I am still very new at this, but I learned one thing early on - you can't hurry up & learn a complicated process so that you can quickly make a lot of money while precious metals are selling at record highs. If you take the necessary time to learn it correctly, you can still profit regardless of what happens to prices, within reason.

A VERY wise investment would be lazersteve's "How To ..." DVDs, available from his website, as well as GoldSilverPro's electronic book on processing gold & silver scrap. We are not demanding that you buy something before we'll help you. These are just very valuable tools which will pay for themselves many times over.

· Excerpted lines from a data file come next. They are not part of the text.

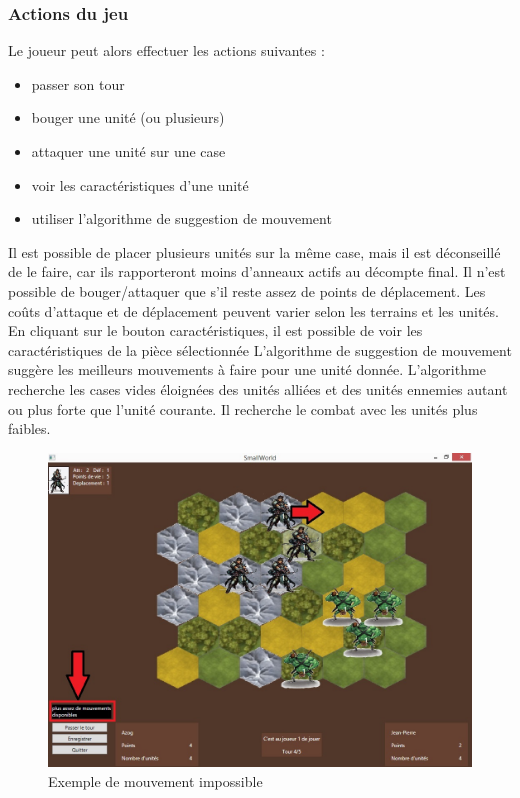 \subsubsection{Actions du jeu}

Le joueur peut alors effectuer les actions suivantes :
\begin{itemize}
\item passer son tour
\item bouger une unité (ou plusieurs)
\item attaquer une unité sur une case
\item voir les caractéristiques d'une unité
\item utiliser l'algorithme de suggestion de mouvement
\newline
\end{itemize}

Il est possible de placer plusieurs unités sur la même case, mais il est déconseillé de le faire, car ils rapporteront moins d'anneaux actifs au décompte final.
\newline
\newline
Il n'est possible de bouger/attaquer que s'il reste assez de points de déplacement. Les coûts d'attaque et de déplacement peuvent varier selon les terrains et les unités.
\newline
En cliquant sur le bouton caractéristiques, il est possible de voir les caractéristiques de la pièce sélectionnée
\newline
\newline
L'algorithme de suggestion de mouvement suggère les meilleurs mouvements à faire pour une unité donnée. L'algorithme recherche les cases vides éloignées des unités alliées et des unités ennemies autant ou plus forte que l'unité courante. Il recherche le combat avec les unités plus faibles.
\newline
\newline

\newpage
\begin{figure}[ht!]
\centering
\includegraphics[scale=0.50]{img/exmovimp.jpg}
\caption{Exemple de mouvement impossible}
\end{figure}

Look up Harold_V's posts that give specific and tested instructions. He was able to retire at 54 years of age because of his learned skills in refining, and he graciously shares his knowledge here.

Please take this advice in the spirit it is offered - we are here to help you, but you must first do your homework, too.

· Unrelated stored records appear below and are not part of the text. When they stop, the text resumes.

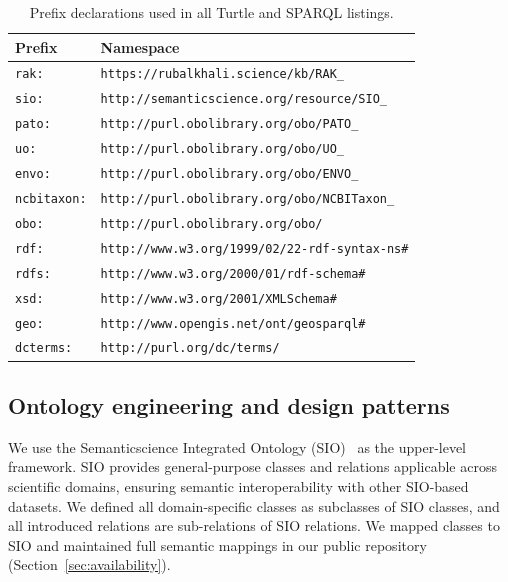 \documentclass[11pt,a4paper]{article}
\begin{document}
\begin{table}[h]
\centering
\caption{Prefix declarations used in all Turtle and SPARQL listings.}
\label{tab:prefixes}
\small
\begin{tabular}{ll}
\toprule
\textbf{Prefix} & \textbf{Namespace} \\
\midrule
\texttt{rak:}       & \texttt{https://rubalkhali.science/kb/RAK\_} \\
\texttt{sio:}       & \texttt{http://semanticscience.org/resource/SIO\_} \\
\texttt{pato:}      & \texttt{http://purl.obolibrary.org/obo/PATO\_} \\
\texttt{uo:}        & \texttt{http://purl.obolibrary.org/obo/UO\_} \\
\texttt{envo:}      & \texttt{http://purl.obolibrary.org/obo/ENVO\_} \\
\texttt{ncbitaxon:} & \texttt{http://purl.obolibrary.org/obo/NCBITaxon\_} \\
\texttt{obo:}       & \texttt{http://purl.obolibrary.org/obo/} \\
\texttt{rdf:}       & \texttt{http://www.w3.org/1999/02/22-rdf-syntax-ns\#} \\
\texttt{rdfs:}      & \texttt{http://www.w3.org/2000/01/rdf-schema\#} \\
\texttt{xsd:}       & \texttt{http://www.w3.org/2001/XMLSchema\#} \\
\texttt{geo:}       & \texttt{http://www.opengis.net/ont/geosparql\#} \\
\texttt{dcterms:}   & \texttt{http://purl.org/dc/terms/} \\
\bottomrule
\end{tabular}
\end{table}

\subsection{Ontology engineering and design patterns}\label{subsec:odps}

We use the Semanticscience Integrated Ontology (SIO)~\cite{sio} as
the upper-level framework. SIO provides general-purpose classes and
relations applicable across scientific domains, ensuring semantic
interoperability with other SIO-based datasets. We defined all
domain-specific classes as subclasses of SIO classes, and all
introduced relations are sub-relations of SIO relations. We mapped
classes to SIO and maintained full semantic mappings in our public
repository (Section~\ref{sec:availability}).
\end{document}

I wish you luck & success in your venture & please keep us up to date on how you are progressing.
dtectr


----------



## amon13 (Feb 17, 2011)

dtectr said:


> qst42know said:
> 
> 
> > amon13 said:
> ...



Ok thank you guys after watching the dvds of steve and reading Refining Precious Metal Wastes C[1][1].M Hoke and some useful post in the forum i realised that i must learn more before do anything .
Nobody is born with knowledge.
I am so glad that you are here and helping people who want to know thanks again.(sorry for my english)

greetings from Bulgaria


----------



## amon13 (Feb 17, 2011)

I think that i must start with removing Solder Mask -now i know how :lol:


----------



## dtectr (Feb 17, 2011)

You have a good attitude & patience. If you have a place to store them, why not collect the PCBs for now. You can learn by processing different parts as you become more familiar with individual processes. I am helping a friend of mine process PCBs he picked out of the trash 18 years ago! People thought he was crazy when gold was$360 USD/ounce. Now thats it is nearly $1400 USD, all of a sudden he is much smarter!

good luck & let us know how we can help.
sincerely
dtectr


----------